▸ Given records
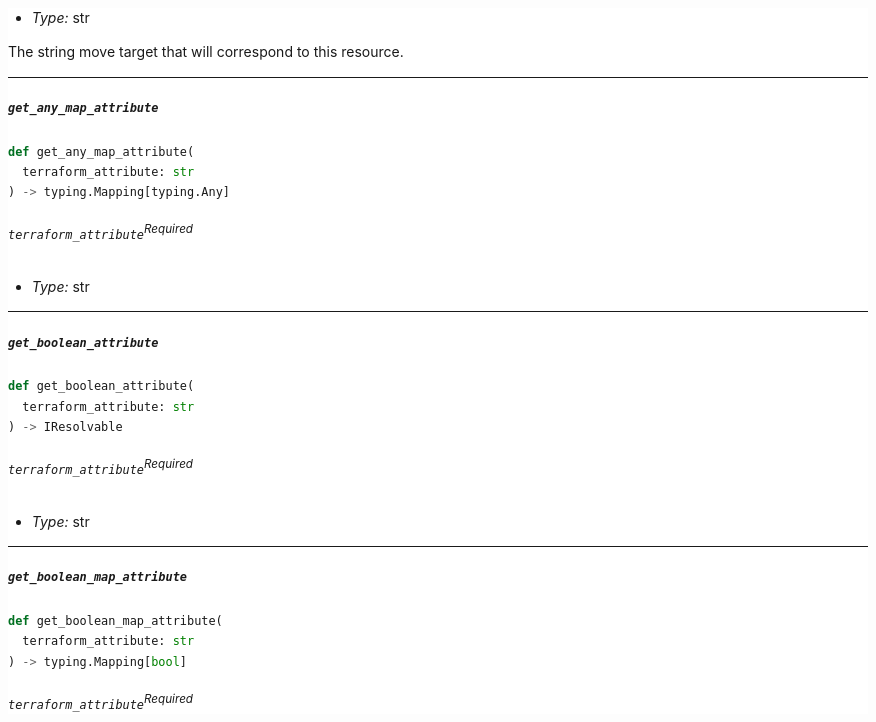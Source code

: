 - *Type:* str

The string move target that will correspond to this resource.

---

##### `get_any_map_attribute` <a name="get_any_map_attribute" id="@cdktf/provider-googleworkspace.group.Group.getAnyMapAttribute"></a>

```python
def get_any_map_attribute(
  terraform_attribute: str
) -> typing.Mapping[typing.Any]
```

###### `terraform_attribute`<sup>Required</sup> <a name="terraform_attribute" id="@cdktf/provider-googleworkspace.group.Group.getAnyMapAttribute.parameter.terraformAttribute"></a>

- *Type:* str

---

##### `get_boolean_attribute` <a name="get_boolean_attribute" id="@cdktf/provider-googleworkspace.group.Group.getBooleanAttribute"></a>

```python
def get_boolean_attribute(
  terraform_attribute: str
) -> IResolvable
```

###### `terraform_attribute`<sup>Required</sup> <a name="terraform_attribute" id="@cdktf/provider-googleworkspace.group.Group.getBooleanAttribute.parameter.terraformAttribute"></a>

- *Type:* str

---

##### `get_boolean_map_attribute` <a name="get_boolean_map_attribute" id="@cdktf/provider-googleworkspace.group.Group.getBooleanMapAttribute"></a>

```python
def get_boolean_map_attribute(
  terraform_attribute: str
) -> typing.Mapping[bool]
```

###### `terraform_attribute`<sup>Required</sup> <a name="terraform_attribute" id="@cdktf/provider-googleworkspace.group.Group.getBooleanMapAttribute.parameter.terraformAttribute"></a>
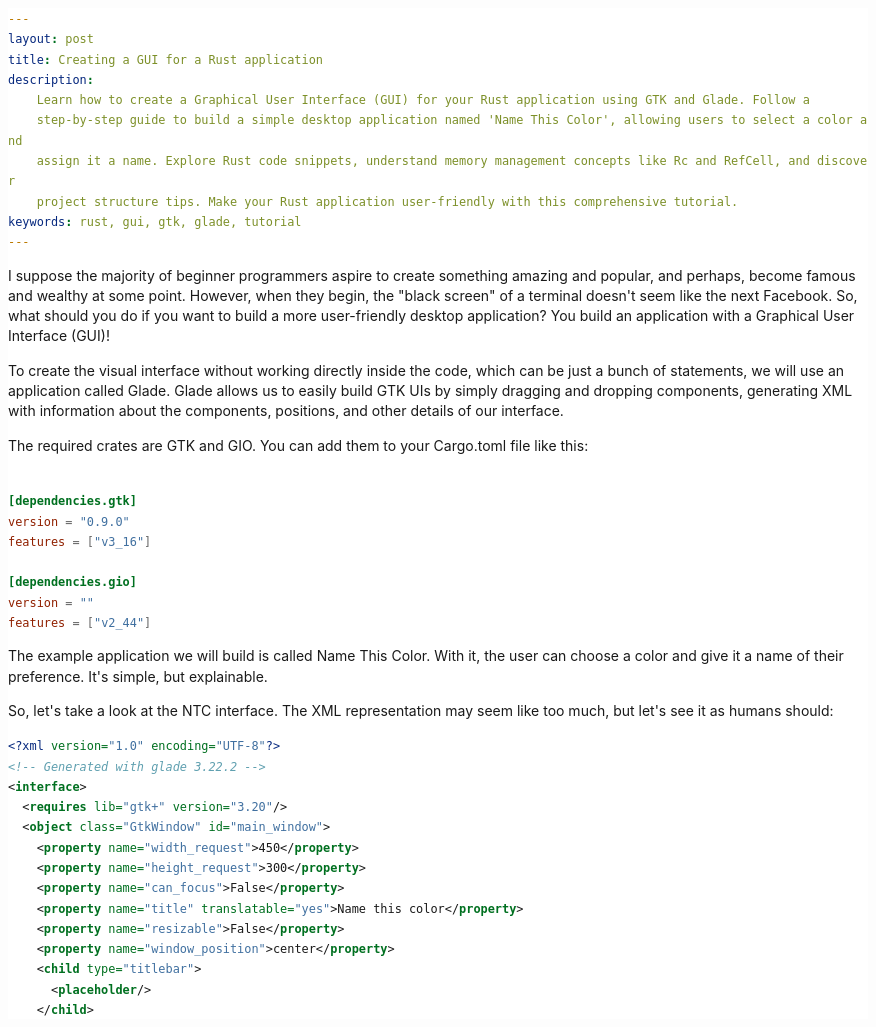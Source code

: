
 ```yaml
---
layout: post
title: Creating a GUI for a Rust application
description:
    Learn how to create a Graphical User Interface (GUI) for your Rust application using GTK and Glade. Follow a
    step-by-step guide to build a simple desktop application named 'Name This Color', allowing users to select a color and
    assign it a name. Explore Rust code snippets, understand memory management concepts like Rc and RefCell, and discover
    project structure tips. Make your Rust application user-friendly with this comprehensive tutorial.
keywords: rust, gui, gtk, glade, tutorial
---
```


I suppose the majority of beginner programmers aspire to create something
amazing and popular, and perhaps, become famous and wealthy at some point.
However, when they begin, the "black screen" of a terminal doesn't seem like the
next Facebook. So, what should you do if you want to build a more user-friendly
desktop application? You build an application with a Graphical User Interface
(GUI)!

To create the visual interface without working directly inside the code, which
can be just a bunch of statements, we will use an application called Glade.
Glade allows us to easily build GTK UIs by simply dragging and dropping
components, generating XML with information about the components, positions, and
other details of our interface.

The required crates are GTK and GIO. You can add them to your Cargo.toml file
like this:

```toml

[dependencies.gtk] 
version = "0.9.0"
features = ["v3_16"]

[dependencies.gio] 
version = ""
features = ["v2_44"]

```

The example application we will build is called Name This Color. With it, the
user can choose a color and give it a name of their preference. It's simple, but
explainable.

So, let's take a look at the NTC interface. The XML representation may seem like
too much, but let's see it as humans should:

```xml
<?xml version="1.0" encoding="UTF-8"?>
<!-- Generated with glade 3.22.2 -->
<interface>
  <requires lib="gtk+" version="3.20"/>
  <object class="GtkWindow" id="main_window">
    <property name="width_request">450</property>
    <property name="height_request">300</property>
    <property name="can_focus">False</property>
    <property name="title" translatable="yes">Name this color</property>
    <property name="resizable">False</property>
    <property name="window_position">center</property>
    <child type="titlebar">
      <placeholder/>
    </child>
```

▸ Exercise goal
Report, from the entries above, each line where "create" is found.

▸ Solution to the problem
    Learn how to create a Graphical User Interface (GUI) for your Rust application using GTK and Glade. Follow a
I suppose the majority of beginner programmers aspire to create something
To create the visual interface without working directly inside the code, which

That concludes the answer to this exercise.